Ditjen PPTR Tegaskan Penguatan Pengendalian dan Penertiban Tanah dan Ruang pada RAKERNAS Kementerian ATR/BPN 2025

image


Jakarta – Direktur Jenderal Pengendalian dan Penertiban Tanah dan Ruang (PPTR), Kementerian Agraria dan Tata Ruang/Badan Pertanahan Nasional (ATR/BPN), Jonahar, menegaskan komitmen memperkuat pengendalian dan penertiban tanah dan ruang sebagai bagian dari dukungan terhadap Asta Cita Presiden, terutama dalam peningkatan kualitas pelayanan publik. Hal ini sampaikan pada pengarahan umum dalam Rapat Kerja Nasional (RAKERNAS) Kementerian ATR/BPN Tahun 2025 pada Senin, (8/12/2025).

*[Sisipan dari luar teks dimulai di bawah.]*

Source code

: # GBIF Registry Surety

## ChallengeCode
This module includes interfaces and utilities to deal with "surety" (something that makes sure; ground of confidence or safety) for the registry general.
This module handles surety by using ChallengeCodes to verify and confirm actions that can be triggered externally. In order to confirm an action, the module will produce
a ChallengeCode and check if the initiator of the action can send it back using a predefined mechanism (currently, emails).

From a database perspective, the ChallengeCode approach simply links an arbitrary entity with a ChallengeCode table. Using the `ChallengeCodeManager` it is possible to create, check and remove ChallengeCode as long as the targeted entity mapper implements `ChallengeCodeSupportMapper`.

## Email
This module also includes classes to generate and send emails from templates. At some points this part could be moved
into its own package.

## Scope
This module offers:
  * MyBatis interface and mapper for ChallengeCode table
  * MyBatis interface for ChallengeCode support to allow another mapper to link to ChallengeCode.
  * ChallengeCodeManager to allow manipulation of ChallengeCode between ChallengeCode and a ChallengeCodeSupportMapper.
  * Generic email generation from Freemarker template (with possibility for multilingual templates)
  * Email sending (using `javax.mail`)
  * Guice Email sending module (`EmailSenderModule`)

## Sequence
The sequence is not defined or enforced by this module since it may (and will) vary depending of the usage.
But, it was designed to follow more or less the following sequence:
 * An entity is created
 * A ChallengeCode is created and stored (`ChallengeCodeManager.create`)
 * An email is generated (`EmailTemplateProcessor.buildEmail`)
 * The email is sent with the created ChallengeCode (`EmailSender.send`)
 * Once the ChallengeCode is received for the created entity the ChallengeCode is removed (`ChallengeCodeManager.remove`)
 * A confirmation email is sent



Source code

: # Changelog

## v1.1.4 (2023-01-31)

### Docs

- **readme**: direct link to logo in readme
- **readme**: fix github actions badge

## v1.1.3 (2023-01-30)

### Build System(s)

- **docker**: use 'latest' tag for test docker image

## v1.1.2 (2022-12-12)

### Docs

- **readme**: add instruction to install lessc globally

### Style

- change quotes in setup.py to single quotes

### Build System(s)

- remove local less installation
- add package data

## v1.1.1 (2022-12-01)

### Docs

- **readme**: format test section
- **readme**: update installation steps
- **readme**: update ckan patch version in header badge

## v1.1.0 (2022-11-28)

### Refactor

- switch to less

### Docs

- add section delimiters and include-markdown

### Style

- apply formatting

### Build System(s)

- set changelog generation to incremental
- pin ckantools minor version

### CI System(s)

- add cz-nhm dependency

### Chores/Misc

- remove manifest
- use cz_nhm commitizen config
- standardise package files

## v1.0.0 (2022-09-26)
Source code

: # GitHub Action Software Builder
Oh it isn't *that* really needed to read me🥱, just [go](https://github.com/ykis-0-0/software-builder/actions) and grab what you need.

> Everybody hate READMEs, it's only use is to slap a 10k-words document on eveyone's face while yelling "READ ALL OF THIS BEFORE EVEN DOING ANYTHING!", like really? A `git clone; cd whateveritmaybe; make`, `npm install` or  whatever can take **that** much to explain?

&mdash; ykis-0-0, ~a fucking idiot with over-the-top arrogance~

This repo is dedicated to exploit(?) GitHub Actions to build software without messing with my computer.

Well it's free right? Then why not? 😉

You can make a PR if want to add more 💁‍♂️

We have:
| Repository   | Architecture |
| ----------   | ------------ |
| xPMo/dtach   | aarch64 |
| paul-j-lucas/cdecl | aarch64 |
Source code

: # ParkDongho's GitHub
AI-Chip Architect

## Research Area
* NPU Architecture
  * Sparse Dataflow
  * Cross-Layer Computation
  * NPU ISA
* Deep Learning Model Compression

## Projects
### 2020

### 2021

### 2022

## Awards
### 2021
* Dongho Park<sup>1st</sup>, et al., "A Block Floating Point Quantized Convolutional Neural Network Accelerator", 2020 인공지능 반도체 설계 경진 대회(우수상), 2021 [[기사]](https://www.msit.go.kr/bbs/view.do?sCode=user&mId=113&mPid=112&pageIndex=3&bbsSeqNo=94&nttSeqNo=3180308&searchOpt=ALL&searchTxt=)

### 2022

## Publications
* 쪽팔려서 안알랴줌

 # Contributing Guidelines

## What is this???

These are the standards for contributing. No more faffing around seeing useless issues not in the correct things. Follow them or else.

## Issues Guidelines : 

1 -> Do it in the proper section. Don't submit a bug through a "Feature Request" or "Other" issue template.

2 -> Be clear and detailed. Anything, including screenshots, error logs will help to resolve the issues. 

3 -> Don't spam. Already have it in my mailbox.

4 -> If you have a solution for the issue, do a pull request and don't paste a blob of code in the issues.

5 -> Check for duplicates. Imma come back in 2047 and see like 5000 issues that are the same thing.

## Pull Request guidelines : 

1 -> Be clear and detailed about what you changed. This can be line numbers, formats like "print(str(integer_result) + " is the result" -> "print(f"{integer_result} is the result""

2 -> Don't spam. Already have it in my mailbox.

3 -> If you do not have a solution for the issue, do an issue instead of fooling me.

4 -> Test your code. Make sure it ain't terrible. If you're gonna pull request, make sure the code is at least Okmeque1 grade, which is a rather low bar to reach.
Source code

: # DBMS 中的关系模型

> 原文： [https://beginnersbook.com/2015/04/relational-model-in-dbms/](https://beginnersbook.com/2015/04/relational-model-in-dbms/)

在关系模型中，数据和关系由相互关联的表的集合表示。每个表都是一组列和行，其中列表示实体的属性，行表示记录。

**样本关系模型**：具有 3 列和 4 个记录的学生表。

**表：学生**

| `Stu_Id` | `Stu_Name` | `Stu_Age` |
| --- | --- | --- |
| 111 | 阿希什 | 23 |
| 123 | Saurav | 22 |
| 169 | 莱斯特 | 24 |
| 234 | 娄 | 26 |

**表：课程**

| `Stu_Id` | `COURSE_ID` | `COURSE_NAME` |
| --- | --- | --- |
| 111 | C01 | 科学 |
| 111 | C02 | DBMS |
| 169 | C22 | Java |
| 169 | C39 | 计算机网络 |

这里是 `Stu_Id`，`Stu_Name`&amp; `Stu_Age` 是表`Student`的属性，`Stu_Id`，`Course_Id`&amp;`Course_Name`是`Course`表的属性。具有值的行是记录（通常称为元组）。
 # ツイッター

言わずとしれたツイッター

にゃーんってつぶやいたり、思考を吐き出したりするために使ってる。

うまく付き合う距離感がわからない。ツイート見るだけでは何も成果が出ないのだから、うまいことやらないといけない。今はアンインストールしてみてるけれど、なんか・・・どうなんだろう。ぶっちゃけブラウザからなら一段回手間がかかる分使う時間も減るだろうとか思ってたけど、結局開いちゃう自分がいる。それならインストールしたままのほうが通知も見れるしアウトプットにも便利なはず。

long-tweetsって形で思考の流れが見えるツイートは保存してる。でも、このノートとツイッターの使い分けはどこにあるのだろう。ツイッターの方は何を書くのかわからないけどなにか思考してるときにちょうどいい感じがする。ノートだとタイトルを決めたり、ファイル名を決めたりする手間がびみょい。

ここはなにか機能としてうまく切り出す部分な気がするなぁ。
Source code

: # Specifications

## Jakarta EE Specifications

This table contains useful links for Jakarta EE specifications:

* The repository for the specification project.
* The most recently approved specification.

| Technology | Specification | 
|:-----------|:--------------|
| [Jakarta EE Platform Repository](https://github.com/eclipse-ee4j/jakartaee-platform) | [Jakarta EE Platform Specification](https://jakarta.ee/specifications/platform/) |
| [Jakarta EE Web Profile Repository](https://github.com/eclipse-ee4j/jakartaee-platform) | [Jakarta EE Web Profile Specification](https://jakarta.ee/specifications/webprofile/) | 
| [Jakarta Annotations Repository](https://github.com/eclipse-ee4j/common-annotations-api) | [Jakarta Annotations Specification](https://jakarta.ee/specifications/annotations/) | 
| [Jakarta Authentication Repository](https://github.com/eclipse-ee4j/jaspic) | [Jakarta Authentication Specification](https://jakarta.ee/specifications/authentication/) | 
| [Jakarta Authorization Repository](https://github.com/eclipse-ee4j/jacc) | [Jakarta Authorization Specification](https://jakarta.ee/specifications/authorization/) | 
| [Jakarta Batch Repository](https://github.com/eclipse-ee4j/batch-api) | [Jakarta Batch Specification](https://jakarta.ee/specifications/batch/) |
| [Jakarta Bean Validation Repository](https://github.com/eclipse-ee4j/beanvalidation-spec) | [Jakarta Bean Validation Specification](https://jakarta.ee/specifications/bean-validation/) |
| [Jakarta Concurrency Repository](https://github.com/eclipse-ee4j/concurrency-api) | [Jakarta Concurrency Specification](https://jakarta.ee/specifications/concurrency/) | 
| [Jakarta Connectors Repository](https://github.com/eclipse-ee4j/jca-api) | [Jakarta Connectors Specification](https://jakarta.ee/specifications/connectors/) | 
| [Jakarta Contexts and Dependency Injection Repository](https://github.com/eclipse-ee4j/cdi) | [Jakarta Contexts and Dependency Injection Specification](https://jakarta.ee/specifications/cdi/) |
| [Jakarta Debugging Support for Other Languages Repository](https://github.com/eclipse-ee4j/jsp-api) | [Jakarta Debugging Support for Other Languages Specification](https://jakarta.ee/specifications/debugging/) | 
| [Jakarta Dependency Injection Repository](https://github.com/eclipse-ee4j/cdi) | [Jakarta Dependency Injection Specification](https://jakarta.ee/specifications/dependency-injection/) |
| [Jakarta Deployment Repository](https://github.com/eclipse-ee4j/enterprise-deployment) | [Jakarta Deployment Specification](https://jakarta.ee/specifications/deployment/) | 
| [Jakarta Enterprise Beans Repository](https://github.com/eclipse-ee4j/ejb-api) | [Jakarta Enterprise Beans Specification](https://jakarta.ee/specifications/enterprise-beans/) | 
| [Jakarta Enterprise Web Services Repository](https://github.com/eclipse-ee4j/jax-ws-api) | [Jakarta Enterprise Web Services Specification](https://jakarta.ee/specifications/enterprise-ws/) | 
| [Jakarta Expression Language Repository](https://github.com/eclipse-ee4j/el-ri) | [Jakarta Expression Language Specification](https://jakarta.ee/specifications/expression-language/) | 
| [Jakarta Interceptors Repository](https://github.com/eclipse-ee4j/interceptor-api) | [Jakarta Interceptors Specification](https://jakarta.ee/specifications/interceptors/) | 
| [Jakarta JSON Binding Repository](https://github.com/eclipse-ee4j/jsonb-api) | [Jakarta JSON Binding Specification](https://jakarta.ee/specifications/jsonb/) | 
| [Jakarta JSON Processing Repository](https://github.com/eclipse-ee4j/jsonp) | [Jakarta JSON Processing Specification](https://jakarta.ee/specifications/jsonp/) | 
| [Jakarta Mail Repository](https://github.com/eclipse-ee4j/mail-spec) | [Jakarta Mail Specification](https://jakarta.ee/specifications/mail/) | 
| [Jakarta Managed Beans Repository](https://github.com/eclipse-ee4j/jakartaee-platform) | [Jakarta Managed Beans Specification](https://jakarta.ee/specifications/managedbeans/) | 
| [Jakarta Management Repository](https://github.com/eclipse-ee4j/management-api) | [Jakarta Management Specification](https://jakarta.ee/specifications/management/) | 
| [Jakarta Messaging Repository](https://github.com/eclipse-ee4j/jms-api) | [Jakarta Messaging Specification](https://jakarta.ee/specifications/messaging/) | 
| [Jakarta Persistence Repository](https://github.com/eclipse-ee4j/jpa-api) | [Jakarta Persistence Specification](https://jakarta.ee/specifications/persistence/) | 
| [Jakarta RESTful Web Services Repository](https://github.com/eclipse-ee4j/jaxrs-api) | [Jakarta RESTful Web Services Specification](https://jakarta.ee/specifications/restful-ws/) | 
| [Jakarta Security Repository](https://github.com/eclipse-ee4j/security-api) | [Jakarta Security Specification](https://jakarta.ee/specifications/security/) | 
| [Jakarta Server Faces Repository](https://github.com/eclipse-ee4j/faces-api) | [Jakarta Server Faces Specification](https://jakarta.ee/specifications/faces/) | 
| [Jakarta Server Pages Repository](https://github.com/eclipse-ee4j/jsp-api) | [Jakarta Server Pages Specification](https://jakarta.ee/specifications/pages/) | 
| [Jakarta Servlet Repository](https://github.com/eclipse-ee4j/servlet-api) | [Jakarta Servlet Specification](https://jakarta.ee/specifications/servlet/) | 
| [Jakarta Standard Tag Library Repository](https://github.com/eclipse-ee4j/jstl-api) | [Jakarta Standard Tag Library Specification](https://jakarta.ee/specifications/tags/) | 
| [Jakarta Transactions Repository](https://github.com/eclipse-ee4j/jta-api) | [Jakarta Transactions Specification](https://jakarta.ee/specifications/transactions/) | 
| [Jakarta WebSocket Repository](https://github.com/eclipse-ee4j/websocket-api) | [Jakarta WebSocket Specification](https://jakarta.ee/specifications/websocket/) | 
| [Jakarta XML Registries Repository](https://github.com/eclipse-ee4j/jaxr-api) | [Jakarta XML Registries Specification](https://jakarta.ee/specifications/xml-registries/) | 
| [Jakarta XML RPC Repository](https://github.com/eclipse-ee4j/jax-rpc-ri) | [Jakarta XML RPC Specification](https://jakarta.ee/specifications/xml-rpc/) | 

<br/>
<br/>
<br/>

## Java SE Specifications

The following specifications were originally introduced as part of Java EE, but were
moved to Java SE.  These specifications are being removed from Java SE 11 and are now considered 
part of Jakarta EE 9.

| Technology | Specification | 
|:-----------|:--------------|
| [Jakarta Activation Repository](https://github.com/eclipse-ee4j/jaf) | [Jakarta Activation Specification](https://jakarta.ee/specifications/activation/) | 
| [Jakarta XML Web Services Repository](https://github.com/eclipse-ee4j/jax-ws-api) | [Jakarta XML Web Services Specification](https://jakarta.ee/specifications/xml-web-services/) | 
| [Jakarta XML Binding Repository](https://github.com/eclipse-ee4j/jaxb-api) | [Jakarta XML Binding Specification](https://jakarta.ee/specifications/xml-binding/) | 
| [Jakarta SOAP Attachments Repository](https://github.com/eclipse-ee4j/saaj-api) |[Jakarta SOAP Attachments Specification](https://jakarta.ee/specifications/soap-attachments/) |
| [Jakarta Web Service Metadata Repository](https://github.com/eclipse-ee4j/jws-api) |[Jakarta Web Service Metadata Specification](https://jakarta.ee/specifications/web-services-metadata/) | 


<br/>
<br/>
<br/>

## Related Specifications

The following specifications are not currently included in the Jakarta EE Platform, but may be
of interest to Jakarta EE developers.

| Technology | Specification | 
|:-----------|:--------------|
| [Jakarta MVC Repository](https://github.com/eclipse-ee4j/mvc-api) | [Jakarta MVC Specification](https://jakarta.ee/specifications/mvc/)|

Jonahar menjelaskan bahwa Ditjen PPTR memiliki mandat untuk memastikan terwujudnya tertib tata ruang dan pertanahan, melalui Penilaian Pelaksanaan KKPR, Penilaian Perwujudan RTR, Pengenaan Sanksi, Pengawasan Penataan Ruang, serta Pengendalian Hak Atas Tanah, Pengendalian Alih Fungsi Lahan, dan Penertiban Tanah Telantar. Ia menegaskan bahwa seluruh tugas dan fungsi tersebut saling berkaitan dan berperan langsung dalam mewujudkan pelayanan publik yang lebih tertib dan akuntabel. “Pengendalian pemanfaatan ruang dan pengendalian pertanahan merupakan instrumen penting agar pemanfaatan ruang berjalan sesuai rencana dan memberikan kepastian bagi masyarakat,” ujarnya.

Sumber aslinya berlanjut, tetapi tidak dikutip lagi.